- _WORK TO BE COMPLETED_
The entries follow. Print each one exactly.

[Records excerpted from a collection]
--- START ---
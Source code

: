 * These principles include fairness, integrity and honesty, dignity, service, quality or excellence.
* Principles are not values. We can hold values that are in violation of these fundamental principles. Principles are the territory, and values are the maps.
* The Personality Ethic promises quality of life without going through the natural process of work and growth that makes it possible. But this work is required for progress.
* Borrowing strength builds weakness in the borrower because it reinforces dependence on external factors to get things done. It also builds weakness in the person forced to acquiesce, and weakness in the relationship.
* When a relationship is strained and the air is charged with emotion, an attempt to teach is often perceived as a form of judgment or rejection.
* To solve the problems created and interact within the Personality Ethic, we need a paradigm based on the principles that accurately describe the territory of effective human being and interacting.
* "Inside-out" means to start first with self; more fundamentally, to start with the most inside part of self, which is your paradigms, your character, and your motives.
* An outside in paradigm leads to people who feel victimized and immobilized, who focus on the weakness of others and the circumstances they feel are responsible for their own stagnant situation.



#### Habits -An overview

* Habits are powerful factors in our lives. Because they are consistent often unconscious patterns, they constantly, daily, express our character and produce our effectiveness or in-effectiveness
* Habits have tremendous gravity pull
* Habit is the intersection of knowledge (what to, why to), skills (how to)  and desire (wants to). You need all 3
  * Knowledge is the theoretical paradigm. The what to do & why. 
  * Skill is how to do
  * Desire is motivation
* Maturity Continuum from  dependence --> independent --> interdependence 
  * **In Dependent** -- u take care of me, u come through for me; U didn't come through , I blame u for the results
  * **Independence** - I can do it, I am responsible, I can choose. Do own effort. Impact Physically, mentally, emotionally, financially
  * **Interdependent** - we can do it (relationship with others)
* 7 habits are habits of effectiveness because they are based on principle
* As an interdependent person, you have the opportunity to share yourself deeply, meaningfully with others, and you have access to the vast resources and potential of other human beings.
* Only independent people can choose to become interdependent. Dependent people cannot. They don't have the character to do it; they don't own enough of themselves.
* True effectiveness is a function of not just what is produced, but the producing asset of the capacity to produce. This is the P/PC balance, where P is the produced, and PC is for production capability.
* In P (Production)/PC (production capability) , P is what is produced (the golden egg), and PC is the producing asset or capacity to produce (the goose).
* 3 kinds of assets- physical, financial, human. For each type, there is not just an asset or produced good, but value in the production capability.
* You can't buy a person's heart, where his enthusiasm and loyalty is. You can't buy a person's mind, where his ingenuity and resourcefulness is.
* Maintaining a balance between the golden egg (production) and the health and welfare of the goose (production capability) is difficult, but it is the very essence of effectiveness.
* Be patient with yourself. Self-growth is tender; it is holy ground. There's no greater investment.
--- END ---
- _EXERCISE RESPONSE_
Source code

: * These principles include fairness, integrity and honesty, dignity, service, quality or excellence.
* Principles are not values. We can hold values that are in violation of these fundamental principles. Principles are the territory, and values are the maps.
* The Personality Ethic promises quality of life without going through the natural process of work and growth that makes it possible. But this work is required for progress.
* Borrowing strength builds weakness in the borrower because it reinforces dependence on external factors to get things done. It also builds weakness in the person forced to acquiesce, and weakness in the relationship.
* When a relationship is strained and the air is charged with emotion, an attempt to teach is often perceived as a form of judgment or rejection.
* To solve the problems created and interact within the Personality Ethic, we need a paradigm based on the principles that accurately describe the territory of effective human being and interacting.
* "Inside-out" means to start first with self; more fundamentally, to start with the most inside part of self, which is your paradigms, your character, and your motives.
* An outside in paradigm leads to people who feel victimized and immobilized, who focus on the weakness of others and the circumstances they feel are responsible for their own stagnant situation.



#### Habits -An overview

* Habits are powerful factors in our lives. Because they are consistent often unconscious patterns, they constantly, daily, express our character and produce our effectiveness or in-effectiveness
* Habits have tremendous gravity pull
* Habit is the intersection of knowledge (what to, why to), skills (how to)  and desire (wants to). You need all 3
  * Knowledge is the theoretical paradigm. The what to do & why. 
  * Skill is how to do
  * Desire is motivation
* Maturity Continuum from  dependence --> independent --> interdependence 
  * **In Dependent** -- u take care of me, u come through for me; U didn't come through , I blame u for the results
  * **Independence** - I can do it, I am responsible, I can choose. Do own effort. Impact Physically, mentally, emotionally, financially
  * **Interdependent** - we can do it (relationship with others)
* 7 habits are habits of effectiveness because they are based on principle
* As an interdependent person, you have the opportunity to share yourself deeply, meaningfully with others, and you have access to the vast resources and potential of other human beings.
* Only independent people can choose to become interdependent. Dependent people cannot. They don't have the character to do it; they don't own enough of themselves.
* True effectiveness is a function of not just what is produced, but the producing asset of the capacity to produce. This is the P/PC balance, where P is the produced, and PC is for production capability.
* In P (Production)/PC (production capability) , P is what is produced (the golden egg), and PC is the producing asset or capacity to produce (the goose).
* 3 kinds of assets- physical, financial, human. For each type, there is not just an asset or produced good, but value in the production capability.
* You can't buy a person's heart, where his enthusiasm and loyalty is. You can't buy a person's mind, where his ingenuity and resourcefulness is.
* Maintaining a balance between the golden egg (production) and the health and welfare of the goose (production capability) is difficult, but it is the very essence of effectiveness.
* Be patient with yourself. Self-growth is tender; it is holy ground. There's no greater investment.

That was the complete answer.